'Heritage grains' return as tasty alternatives, and the trend is sprouting here

"Profoundly herbaceous. Nutty fresh. Deep toasty caramel notes."

Would you guess this is the vocabulary of a professional grain taster, sitting down every day -- as does Glenn Roberts, founder of Anson Mills, specialty producers -- to somewhere between six and 30 spoonsful of plain boiled heritage grains? The variety described is Red Fife, America's preferred bread flour in the 19th century, now being revived.

Identifying flavor, aroma and "finish" not in wine but in wheat may be a new thought, since local heritage grain has just stepped on stage in Western Pennsylvania. Most of us haven't tasted much of it.

We are about to have a chance to relearn what the collective American palate once knew about our grain heritage when grain was chosen for flavor, grown close to home and ground fresh.

"It's taken for granted in Europe that grain has terroir, reflects the soil and climate in which it grows," says Mr. Roberts. "People have grain mills on their countertops. They search the countryside for farmers with the best-tasting grains."

Anson Mills in Columbia, S.C. (ansonmills.com) is fabled among chefs and food enthusiasts who revel in the tastes and textures of its Southern "antebellum" grains, brought by Mr. Roberts from the verge of extinction. He discovered some of the plants that were the source of the once-beloved Dixie flours and corn meals unrecognized by landowners, in abandoned fields and back gardens.

Sources of Organic and Specialty Grains

• All-local, all-organic Clarion River Organics, Sligo: Find it at farm markets, in CSA boxes and at Pittsburgh Public Market in the Strip District. Nathan Holmes, co-founder of the four-year old consortium, works with mostly Amish organic farmers.

Selling grain began with spelt grown by Amish grower Aaron Schwartz. Cued by Nigel Tudor, Mr. Schwartz connected with Amish all-organic miller Monroe Stutzman in Ohio. Mr. Schwartz's spelt, a cover crop, when ground into flour, became a cash crop. Mr. Holmes now sells thousands of pounds of the consortium's whole-wheat flour and whole-grain spelt flour and spelt crackers, graham flour and graham crackers. Western Pennsylvania grain is seasonal: Clarion has no more whole-wheat flour until the red winter wheat is harvested this fall, but rolled oats, spelt and whole-wheat bread are sold at the Pittsburgh Public Market and farm markets (clarionriverorganics.com).

• Some-local, all-organic Frankferd Farms: Order online or buy at the Saxonburg store and other outlets. This $5-million, certified-organic farm and flour mill has been in the grain business for 30 years. Frankferd grows a portion of the many grains it sells. Owner T. Lyle Ferderber says, "Western Pennsylvania is behind the New England curve of heritage grain, but it's coming. Somebody, like Nigel, has to stick his neck out. We need awareness, more processors, and then we need a bakery." Get a feel for prices in the catalog at frankferd.com.

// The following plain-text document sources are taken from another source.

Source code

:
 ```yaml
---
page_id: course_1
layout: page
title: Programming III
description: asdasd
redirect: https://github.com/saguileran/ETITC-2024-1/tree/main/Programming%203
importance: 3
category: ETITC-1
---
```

• Food markets: You will find exotic grain selections, some organic, at Whole Foods Market, East End Co-Op and Giant Eagle Market District. The Settlers Ridge Market District has done its homework with "all natural" whole-wheat, graham, spelt, amaranth, flax, buckwheat, millet, kamut, rye, corn, barley and much more from Bob's Mill, Milwaukie, Ore. (bobsredmill.com).

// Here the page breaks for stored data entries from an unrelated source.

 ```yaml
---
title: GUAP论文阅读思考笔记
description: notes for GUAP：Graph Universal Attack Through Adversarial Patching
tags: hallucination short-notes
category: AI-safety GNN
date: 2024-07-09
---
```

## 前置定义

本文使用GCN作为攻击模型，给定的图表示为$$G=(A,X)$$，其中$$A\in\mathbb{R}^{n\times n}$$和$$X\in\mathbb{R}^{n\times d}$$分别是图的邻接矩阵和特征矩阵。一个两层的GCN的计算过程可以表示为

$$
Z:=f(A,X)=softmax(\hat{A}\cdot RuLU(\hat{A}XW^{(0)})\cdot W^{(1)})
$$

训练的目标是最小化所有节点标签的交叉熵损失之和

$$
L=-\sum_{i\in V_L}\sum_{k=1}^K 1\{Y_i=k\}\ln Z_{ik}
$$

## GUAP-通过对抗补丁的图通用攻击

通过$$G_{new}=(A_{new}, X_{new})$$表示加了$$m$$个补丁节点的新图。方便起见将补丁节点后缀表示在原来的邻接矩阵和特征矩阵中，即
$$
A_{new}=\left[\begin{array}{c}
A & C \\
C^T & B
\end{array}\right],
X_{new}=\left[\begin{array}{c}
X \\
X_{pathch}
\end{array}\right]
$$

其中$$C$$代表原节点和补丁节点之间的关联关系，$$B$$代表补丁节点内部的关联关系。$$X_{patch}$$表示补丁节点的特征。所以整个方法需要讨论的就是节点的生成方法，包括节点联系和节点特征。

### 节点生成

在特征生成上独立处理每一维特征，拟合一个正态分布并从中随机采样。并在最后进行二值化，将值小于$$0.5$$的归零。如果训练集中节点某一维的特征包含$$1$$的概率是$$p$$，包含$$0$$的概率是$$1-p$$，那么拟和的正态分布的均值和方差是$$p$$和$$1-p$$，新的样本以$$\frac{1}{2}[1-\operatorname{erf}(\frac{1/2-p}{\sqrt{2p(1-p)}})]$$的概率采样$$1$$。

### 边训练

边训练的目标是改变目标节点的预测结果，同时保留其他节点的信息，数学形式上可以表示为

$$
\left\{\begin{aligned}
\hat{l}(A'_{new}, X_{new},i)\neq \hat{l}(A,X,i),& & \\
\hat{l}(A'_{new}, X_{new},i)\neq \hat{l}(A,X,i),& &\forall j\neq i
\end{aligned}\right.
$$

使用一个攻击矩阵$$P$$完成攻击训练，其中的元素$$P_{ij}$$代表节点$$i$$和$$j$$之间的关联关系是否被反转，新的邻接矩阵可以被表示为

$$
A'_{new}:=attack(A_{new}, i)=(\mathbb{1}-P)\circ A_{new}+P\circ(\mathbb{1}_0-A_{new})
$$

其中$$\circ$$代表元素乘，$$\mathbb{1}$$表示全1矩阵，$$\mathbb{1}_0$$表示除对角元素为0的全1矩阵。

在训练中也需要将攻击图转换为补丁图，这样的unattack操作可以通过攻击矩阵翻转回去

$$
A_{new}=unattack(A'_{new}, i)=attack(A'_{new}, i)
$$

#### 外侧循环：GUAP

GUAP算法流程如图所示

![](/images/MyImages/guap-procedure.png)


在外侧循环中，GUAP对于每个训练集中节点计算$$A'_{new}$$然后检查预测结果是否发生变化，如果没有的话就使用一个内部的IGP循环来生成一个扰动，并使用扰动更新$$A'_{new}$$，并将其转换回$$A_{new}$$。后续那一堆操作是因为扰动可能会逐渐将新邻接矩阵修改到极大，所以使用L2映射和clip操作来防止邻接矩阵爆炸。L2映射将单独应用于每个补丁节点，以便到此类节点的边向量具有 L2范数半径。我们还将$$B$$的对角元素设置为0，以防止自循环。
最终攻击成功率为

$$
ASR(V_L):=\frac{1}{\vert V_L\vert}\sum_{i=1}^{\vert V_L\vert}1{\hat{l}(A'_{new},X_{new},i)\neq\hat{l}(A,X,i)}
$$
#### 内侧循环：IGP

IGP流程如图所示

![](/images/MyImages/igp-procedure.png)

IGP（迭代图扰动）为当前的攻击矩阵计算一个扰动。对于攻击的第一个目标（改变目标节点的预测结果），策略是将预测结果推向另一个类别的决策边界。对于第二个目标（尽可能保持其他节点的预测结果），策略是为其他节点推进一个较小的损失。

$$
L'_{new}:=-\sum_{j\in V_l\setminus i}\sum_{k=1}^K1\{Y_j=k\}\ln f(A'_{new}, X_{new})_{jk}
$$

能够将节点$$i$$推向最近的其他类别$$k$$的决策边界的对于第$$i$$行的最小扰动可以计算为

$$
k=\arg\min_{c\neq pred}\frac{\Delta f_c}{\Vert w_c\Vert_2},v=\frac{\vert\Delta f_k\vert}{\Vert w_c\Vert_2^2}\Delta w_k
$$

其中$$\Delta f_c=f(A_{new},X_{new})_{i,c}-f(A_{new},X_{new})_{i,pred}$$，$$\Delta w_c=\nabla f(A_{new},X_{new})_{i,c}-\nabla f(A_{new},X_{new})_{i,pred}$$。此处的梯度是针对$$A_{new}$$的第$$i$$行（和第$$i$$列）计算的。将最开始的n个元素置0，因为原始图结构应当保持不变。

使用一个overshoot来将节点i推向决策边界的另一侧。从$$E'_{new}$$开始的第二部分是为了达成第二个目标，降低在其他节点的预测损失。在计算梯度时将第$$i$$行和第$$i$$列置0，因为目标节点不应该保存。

The new grain specialists are also inspired by the "ancient" hard-hulled varieties, such as spelt, emmer and einkorn, staffs of life cited in the Bible.

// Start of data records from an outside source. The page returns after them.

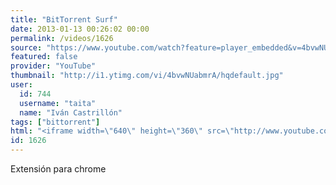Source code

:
 ```yaml
---
title: "BitTorrent Surf"
date: 2013-01-13 00:26:02 00:00
permalink: /videos/1626
source: "https://www.youtube.com/watch?feature=player_embedded&v=4bvwNUabmrA"
featured: false
provider: "YouTube"
thumbnail: "http://i1.ytimg.com/vi/4bvwNUabmrA/hqdefault.jpg"
user:
  id: 744
  username: "taita"
  name: "Iván Castrillón"
tags: ["bittorrent"]
html: "<iframe width=\"640\" height=\"360\" src=\"http://www.youtube.com/embed/4bvwNUabmrA?wmode=transparent&feature=oembed\" frameborder=\"0\" allowfullscreen></iframe>"
id: 1626
---
```


Extensión para chrome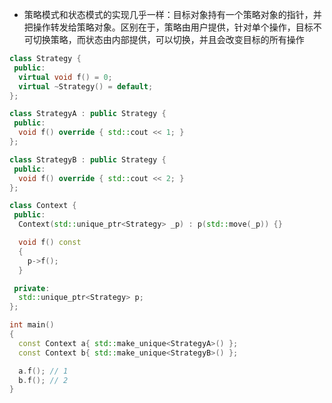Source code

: * 策略模式和状态模式的实现几乎一样：目标对象持有一个策略对象的指针，并把操作转发给策略对象。区别在于，策略由用户提供，针对单个操作，目标不可切换策略，而状态由内部提供，可以切换，并且会改变目标的所有操作

```cpp
class Strategy {
 public:
  virtual void f() = 0;
  virtual ~Strategy() = default;
};

class StrategyA : public Strategy {
 public:
  void f() override { std::cout << 1; }
};

class StrategyB : public Strategy {
 public:
  void f() override { std::cout << 2; }
};

class Context {
 public:
  Context(std::unique_ptr<Strategy> _p) : p(std::move(_p)) {}

  void f() const
  {
    p->f();
  }

 private:
  std::unique_ptr<Strategy> p;
};

int main()
{
  const Context a{ std::make_unique<StrategyA>() };
  const Context b{ std::make_unique<StrategyB>() };

  a.f(); // 1
  b.f(); // 2
}
```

If this sounds like a precious effort for a boutique market, consider the role grain plays in what we grow and what we eat.

For Chef Dan Barber, the James Beard Foundation's top chef in America in 2009 (and who says he feels like his head is in a wheat field right now because he is writing a book about this nation's relationship to its food), "It all comes down to grain.

"Eighty percent of agricultural production is devoted to raising grain to feed us or animals. We'll never achieve sustainability if we limit our focus to the produce and proteins. They represent a tiny fraction of the farming landscape."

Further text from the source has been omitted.